Kabar itu rupanya membuat Supono Mustajab, mantan kepala desa Bungkanel tersentuh. Setelah membaca koran lokal, ia langsung pergi ke kampung Plumutan guna menemui kepala desa dan keluarga Sumanto untuk mencari tahu. "Setelah bertemu dengan kepala desa, saya langsung menemui orangtua Sumanto (keluarganya). Di sana saya baru tahu, bahwa ibu Sumanto sendiri “mencak-mencak” tidak mau menerima Sumanto, dan mempersilahkan saya membawa Sumanto kalau berniat mau menolong. Saya tahu kenapa Sumanto ditolak? Sumanto dianggap menakutkan. Warga tak berani menerima dia kembali ke kampung halaman," cerita suami dari Hj. Siti Sofiyatun.
Dengan berbekal izin kepala desa dan keluarga Sumanto itulah, maka H Supono kemudian pergi ke lapas Purwokerto. "Saat pertama kali datang, memang penjaga tidak mengizinkan saya masuk. Saya mencari akal, mengatakan bahwa saya ini menjenguk Sumanto sebagai Ketua RMI Robitoh Maqhad Islamiah Purbalingga, dan Ketua Pemuda Pancasila Purbalingga. Akhirnya, penjaga mengizinkan. Dalam kesempatan itulah, saya bilang warga dan keluarga Sumanto tak menerimanya. Saya kasihan. Kedatangan saya ke sini ingin merawat Sumanto di rumah sakit Jiwa saya."
Ketulusan Supono untuk merawat Sumanto itu, ternyata masih belum mendapat jawaban. Tetapi, saat mau lebaran, akhirnya kabar dari lapas itu datang lewat telepon, "Saya diberitahu bahwa pihak keluarga Sumanto dan seluruh wartawan media cetak akan berkunjung ke rumah saya untuk melihat persiapan saya menerima Sumanto. Karena Sumanto itu orang luar biasa. Jadi butuh persiapan ekstra hati-hati."
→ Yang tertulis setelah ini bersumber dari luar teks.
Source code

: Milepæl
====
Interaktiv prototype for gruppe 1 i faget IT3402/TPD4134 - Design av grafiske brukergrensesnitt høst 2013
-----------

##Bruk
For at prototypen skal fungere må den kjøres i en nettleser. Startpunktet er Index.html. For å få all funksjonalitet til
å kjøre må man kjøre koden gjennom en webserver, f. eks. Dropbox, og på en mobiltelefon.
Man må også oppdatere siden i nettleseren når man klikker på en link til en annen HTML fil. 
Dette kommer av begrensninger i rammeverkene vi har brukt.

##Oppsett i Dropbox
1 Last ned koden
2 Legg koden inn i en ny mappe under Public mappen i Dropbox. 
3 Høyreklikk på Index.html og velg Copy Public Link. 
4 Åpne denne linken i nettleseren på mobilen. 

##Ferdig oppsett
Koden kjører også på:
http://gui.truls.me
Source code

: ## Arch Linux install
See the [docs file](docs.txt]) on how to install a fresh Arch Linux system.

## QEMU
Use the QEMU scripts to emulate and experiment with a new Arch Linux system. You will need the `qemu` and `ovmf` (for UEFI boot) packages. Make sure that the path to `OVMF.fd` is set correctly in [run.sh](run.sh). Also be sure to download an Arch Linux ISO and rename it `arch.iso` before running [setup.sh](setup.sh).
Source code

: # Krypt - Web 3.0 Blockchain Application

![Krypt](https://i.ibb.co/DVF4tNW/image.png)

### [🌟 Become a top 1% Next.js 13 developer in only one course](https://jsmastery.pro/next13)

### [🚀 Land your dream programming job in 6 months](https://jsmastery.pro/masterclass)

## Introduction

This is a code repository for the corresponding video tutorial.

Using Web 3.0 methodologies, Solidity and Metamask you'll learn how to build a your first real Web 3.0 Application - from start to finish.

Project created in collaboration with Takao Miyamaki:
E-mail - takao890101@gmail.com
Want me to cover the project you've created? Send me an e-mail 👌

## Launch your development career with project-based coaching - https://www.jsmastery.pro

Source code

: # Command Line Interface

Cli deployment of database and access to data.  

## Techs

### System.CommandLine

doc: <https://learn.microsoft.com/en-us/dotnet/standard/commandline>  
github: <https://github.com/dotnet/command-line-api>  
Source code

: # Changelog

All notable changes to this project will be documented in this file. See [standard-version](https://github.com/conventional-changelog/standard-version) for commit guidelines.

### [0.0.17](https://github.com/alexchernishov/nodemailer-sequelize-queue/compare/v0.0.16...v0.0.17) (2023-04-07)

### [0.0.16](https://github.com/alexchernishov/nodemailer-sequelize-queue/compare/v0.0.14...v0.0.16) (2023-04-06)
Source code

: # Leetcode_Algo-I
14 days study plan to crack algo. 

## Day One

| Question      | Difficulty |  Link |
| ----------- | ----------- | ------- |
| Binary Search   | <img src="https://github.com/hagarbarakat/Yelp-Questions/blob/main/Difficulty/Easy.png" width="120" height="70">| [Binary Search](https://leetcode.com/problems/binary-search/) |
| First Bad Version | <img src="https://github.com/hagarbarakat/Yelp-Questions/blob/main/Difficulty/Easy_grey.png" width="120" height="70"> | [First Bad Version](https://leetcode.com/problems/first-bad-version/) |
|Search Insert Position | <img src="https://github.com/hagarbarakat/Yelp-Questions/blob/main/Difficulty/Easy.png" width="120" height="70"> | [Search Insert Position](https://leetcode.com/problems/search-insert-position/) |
Setelah semua datang ke Bungkanel untuk melihat persiapan Wisma Rehabilitasi Sosial Mental dan Narkoba di Desa Bungkanel, Kecamatan Karanganyar, Purbalingga, milik Supono, ternyata semua orang setuju jika Sumanto tinggal di sana. "Maka, dalam waktu seminggu saya kerja keras mempersiapkan tempat khusus buat Sumanto, kamar yang berpintu besi yang ditambah keamanan rangkap tiga, karena orang di desa saya pun takut akan kehadiran Sumanto," ujar ayah dari Retno Sulistianingsih ini tegas.
Anehnya, saat sudah ada kepastian bahwa Sumanto akan menghuni rumah sakit jiwa milik Supono, warga Bungkanel yang sebelumnya setuju Supono mendadak ragu. Padahal, sebelumnya Supono sudah memberikan penyadaran di acara pengajian dan pertemua desa dan bahkan telah meminta tanda tangan dari semua pejabat desa. Nyaris semua orang setuju. Tetapi, tiba-tiba ada pejabat desa yang menolak. Akhirnya, warga yang sadar tiba-tiba goyah.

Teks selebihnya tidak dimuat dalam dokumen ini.